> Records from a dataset

□ □ □

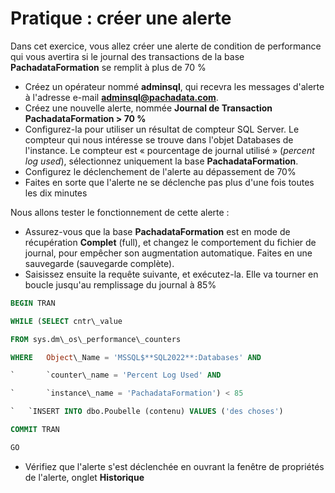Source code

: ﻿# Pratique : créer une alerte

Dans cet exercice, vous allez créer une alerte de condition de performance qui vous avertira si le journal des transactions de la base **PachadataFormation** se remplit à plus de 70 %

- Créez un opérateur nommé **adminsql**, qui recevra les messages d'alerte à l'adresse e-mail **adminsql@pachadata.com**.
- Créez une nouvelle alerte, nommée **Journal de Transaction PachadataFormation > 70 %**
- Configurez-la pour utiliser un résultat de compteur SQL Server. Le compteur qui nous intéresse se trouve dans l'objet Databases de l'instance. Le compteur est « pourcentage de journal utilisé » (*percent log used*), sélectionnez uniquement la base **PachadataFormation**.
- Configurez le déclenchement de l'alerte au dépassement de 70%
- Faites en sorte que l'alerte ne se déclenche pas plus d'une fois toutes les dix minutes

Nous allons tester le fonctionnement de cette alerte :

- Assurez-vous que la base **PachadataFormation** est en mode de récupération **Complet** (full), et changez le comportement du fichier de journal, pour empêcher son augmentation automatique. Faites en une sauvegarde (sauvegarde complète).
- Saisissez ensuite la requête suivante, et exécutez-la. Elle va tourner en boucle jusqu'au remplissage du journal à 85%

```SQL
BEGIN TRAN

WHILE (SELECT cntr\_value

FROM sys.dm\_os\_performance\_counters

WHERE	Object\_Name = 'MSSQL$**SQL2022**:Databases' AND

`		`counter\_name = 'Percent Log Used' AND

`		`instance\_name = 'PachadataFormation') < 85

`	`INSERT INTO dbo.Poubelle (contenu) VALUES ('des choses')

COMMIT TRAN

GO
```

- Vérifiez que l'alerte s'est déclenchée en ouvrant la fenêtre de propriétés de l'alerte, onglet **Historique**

□ □ □

> Required action
Report each line in the preceding entries that holds the string "pour".

> Solution to the exercise
- Configurez-la pour utiliser un résultat de compteur SQL Server. Le compteur qui nous intéresse se trouve dans l'objet Databases de l'instance. Le compteur est « pourcentage de journal utilisé » (*percent log used*), sélectionnez uniquement la base **PachadataFormation**.
- Assurez-vous que la base **PachadataFormation** est en mode de récupération **Complet** (full), et changez le comportement du fichier de journal, pour empêcher son augmentation automatique. Faites en une sauvegarde (sauvegarde complète).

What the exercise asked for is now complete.